Don't get me wrong... standardized tests can have a valuable place in education. But they should be used as a pre-assessment rather than as a prognostic measure. We should use them to see where a student is, and where he needs to focus, rather than a measure of what he has absorbed. Because frankly, for that last purpose, they don't work. The way we use them now, they only measure what a student has been able to cram, not what he has actually retained.
Standardized testing is not the only place we can realize this shift. In the George Lucas Foundation's Edutopia website, the video "10 Big Ideas for Better Classrooms: Striving to Improve Public Education" showcases a double handful of ideas that have been already put into action by several schools across the country. If you don't want to watch the 18 minute video, I can sum it up for you here. These ideas are all about shifting education from the theoretical to the practical... from the abstract to the authentic. Projects instead of tests, real-world applications instead of hypotheticals.
In terms of pure realism, this is a hard one for many schools to implement, mainly due to budgetary problems, but boy, if we had the money we truly needed (and deserved... seriously, how about we cut professional athletes' salaries by one percent and give that money to education? Shall we do the math? See below.), every school could realize this shift. And as one teacher very eloquently put it in the video, "I remember the projects I did in school. I don't remember the tests."
That's because when it came to that kind of hands-on, practical learning, he wasn't taught... he learned.
1. Walser, F.L. (1989). Similarities and differences in procedures for developing
and approving voluntary standards in selected organizations in education
and the private sectors .Unpublished doctoral dissertation, Brigham Young
University, Provo.
Note: The Math. So, according to AOL Jobs, the minimum pay for an NFL player in 2009 was $310,000. With 53 players per team, 32 teams in the league, that's 1,696 players... for a total minimum salary of $525,760,000. 1% of that is $5,257,600 a year. That's just from the NFL. What if we added in Major League Baseball and the NBA? The minimum 2009 salary for MLB (750 players) was $400,000 for a total salary of $300,000,000... 1% of which is a cool $3 million), and in the NBA (432 players), it was $457,588 for a total of $197,678,016... 1% of which is $1.98 million.

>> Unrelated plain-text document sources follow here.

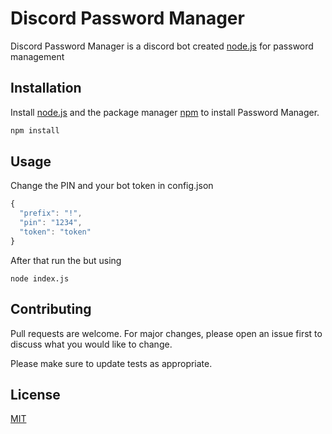 # Discord Password Manager

Discord Password Manager is a discord bot created [node.js](https://nodejs.org/en/) for password management

## Installation

Install [node.js](https://nodejs.org/en/) and the package manager [npm](https://www.npmjs.com//) to install Password Manager.

```bash
npm install
```

## Usage
Change the PIN and your bot token in config.json
```javascript
{
  "prefix": "!",
  "pin": "1234",
  "token": "token"
}
```
After that run the but using
```
node index.js
```

## Contributing
Pull requests are welcome. For major changes, please open an issue first to discuss what you would like to change.

Please make sure to update tests as appropriate.

## License
[MIT](https://choosealicense.com/licenses/mit/)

So all told, between the NFL, MLB, and the NBA, if all players were getting minimum salary (which we know is ludicrous... most players earn ten to twenty times the minimum), 1% of all their salaries combined would be on the order of ten million dollars. A drop in the bucket on a national scale for educational needs, but it would definitely be a small step in the direction of re-establishing a sense of priority in this country.
Ah, don't get me started on this one. This is an old, old argument.